“Before, when URI was not a dry campus, most of the partying went on on-campus — it was contained,” Daigle says. “Now, there are parties going on next to people living with kids and their families, so they are understandably angry . . . You can have a few maybe drinking in the [dormitory] room and, if you’re lucky, an RA won’t catch you. But if you want to party, you have to go 20 minutes away — which means you have to drive.”
Some URI students believe police in surrounding communities unfairly target them. One senior, who asked to not be identified because of his upcoming trial, says he was arrested outside of his house in Charlestown after he told officers they could not enter his home, and was charged with obstructing police.
Although the student was hosting a party with 40 to 50 people, he says, most were of legal drinking age and there were no drugs in the house. The student says police demanded to know how much marijuana was in the building, and when they found none, told students who had been drinking to drive home. This URI student says his peers are often pulled over “for no reason,” and asked if they are URI students, and if they have drugs or alcohol in the car. “I feel very targeted,” he says. Ross Butterworth, the student pulled over and arrested in Charlestown for marijuana possession, says, “A lot of police are bugging out down there.”
URI senior Ben Terry says the university is trampling students’ rights in the name of security. “They’re clearly well-intentioned. I can’t really blame the university for trying to foster a safer environment,” Terry says. “I think the real problem [is] they begin to contradict basic constitutional [rights].”
Last fall, Daigle and the SSDP formed a coalition with 20 other student groups to combat the university’s new disciplinary policies that went into effect this semester, including the extension of its jurisdiction to discipline students for off-campus behavior and enabling residence hall directors to search student dorm rooms based on “concrete evidence” of a violation. After establishing a Web site for the coalition, www.urirights.org, “I started getting calls from students I didn’t even know,” Daigle says. “And they were like, you know, ‘Help me. I was in my dorm room last weekend, an RA came in, I had a small bag of pot, and now I’m getting arrested and thrown out of school.’ ”

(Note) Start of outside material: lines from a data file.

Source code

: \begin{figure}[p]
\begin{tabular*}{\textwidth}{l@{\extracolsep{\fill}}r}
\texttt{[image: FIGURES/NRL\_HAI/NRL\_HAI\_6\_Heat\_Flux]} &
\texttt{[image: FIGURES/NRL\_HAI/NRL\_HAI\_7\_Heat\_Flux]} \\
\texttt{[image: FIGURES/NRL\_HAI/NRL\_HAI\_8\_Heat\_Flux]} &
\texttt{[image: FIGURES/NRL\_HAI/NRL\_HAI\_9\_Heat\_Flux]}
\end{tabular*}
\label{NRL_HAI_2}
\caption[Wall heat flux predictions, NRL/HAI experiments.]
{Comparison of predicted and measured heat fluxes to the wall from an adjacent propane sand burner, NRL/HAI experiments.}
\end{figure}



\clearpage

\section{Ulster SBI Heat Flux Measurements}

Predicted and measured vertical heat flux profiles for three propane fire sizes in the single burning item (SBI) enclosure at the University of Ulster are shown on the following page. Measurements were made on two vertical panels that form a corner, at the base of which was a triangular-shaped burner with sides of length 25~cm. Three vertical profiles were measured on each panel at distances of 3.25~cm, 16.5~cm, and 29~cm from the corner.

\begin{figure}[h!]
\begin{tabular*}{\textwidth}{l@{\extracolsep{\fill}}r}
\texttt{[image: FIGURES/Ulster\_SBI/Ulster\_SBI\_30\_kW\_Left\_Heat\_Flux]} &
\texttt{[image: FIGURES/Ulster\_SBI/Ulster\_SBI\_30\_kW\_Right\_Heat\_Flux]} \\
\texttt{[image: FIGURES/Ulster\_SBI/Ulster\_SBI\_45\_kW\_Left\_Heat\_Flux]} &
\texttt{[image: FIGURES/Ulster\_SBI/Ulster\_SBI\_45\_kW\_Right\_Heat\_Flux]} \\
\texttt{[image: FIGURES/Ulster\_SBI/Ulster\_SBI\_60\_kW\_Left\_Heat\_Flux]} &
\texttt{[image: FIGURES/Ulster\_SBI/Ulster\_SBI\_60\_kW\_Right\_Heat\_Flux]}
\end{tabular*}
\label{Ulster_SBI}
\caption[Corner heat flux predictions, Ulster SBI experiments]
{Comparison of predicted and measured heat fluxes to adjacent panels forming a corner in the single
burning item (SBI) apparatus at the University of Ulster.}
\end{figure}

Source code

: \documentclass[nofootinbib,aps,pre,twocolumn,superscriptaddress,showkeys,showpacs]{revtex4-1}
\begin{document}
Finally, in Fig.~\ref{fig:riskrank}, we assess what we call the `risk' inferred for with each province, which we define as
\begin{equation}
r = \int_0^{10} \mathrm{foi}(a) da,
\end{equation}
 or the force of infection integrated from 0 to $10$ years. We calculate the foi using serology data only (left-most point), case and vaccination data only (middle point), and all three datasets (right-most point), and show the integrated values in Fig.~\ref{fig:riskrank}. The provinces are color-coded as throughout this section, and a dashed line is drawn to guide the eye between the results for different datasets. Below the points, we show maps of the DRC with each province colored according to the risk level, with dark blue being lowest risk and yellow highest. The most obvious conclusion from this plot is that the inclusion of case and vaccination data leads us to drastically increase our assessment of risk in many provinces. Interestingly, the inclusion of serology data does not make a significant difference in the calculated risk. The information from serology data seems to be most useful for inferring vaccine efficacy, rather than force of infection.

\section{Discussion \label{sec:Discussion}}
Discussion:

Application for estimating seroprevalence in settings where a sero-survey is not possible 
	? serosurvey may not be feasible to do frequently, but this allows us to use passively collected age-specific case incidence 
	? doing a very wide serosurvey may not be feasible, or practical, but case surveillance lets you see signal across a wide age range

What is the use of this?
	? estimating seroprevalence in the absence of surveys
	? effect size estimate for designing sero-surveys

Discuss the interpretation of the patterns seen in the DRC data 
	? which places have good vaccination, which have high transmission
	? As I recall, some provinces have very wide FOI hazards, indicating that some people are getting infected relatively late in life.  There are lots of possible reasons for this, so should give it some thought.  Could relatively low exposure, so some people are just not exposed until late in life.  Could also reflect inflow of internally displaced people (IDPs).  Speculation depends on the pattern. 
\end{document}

Junior Ryan Bilodeau, who heads the URI College Republicans, initially agreed to join the URI Rights coalition, but pulled out after other college Republicans complained that he did not consult with them. Although Bilodeau says he “understands where they [the coalition] come from,” he ultimately sides with the university on the new policies. “They really needed to do something like this,” Bilodeau says. “To change a culture, sometimes you have to be a little extreme at the beginning.”
Bilodeau, who is 20, says he does not drink or do drugs. He believes students at URI choose to drink because they are apathetic about involvement in student groups and activities. “There’s not enough to do on campus, so kids stay in their room and drink,” he says. At the same time, discipline seems inconsistent to him from dorm to dorm “Some kids will be made an example of,” Bilodeau says. “It’s bad luck. It all comes down to who’s enforcing. Some RAs just don’t care.”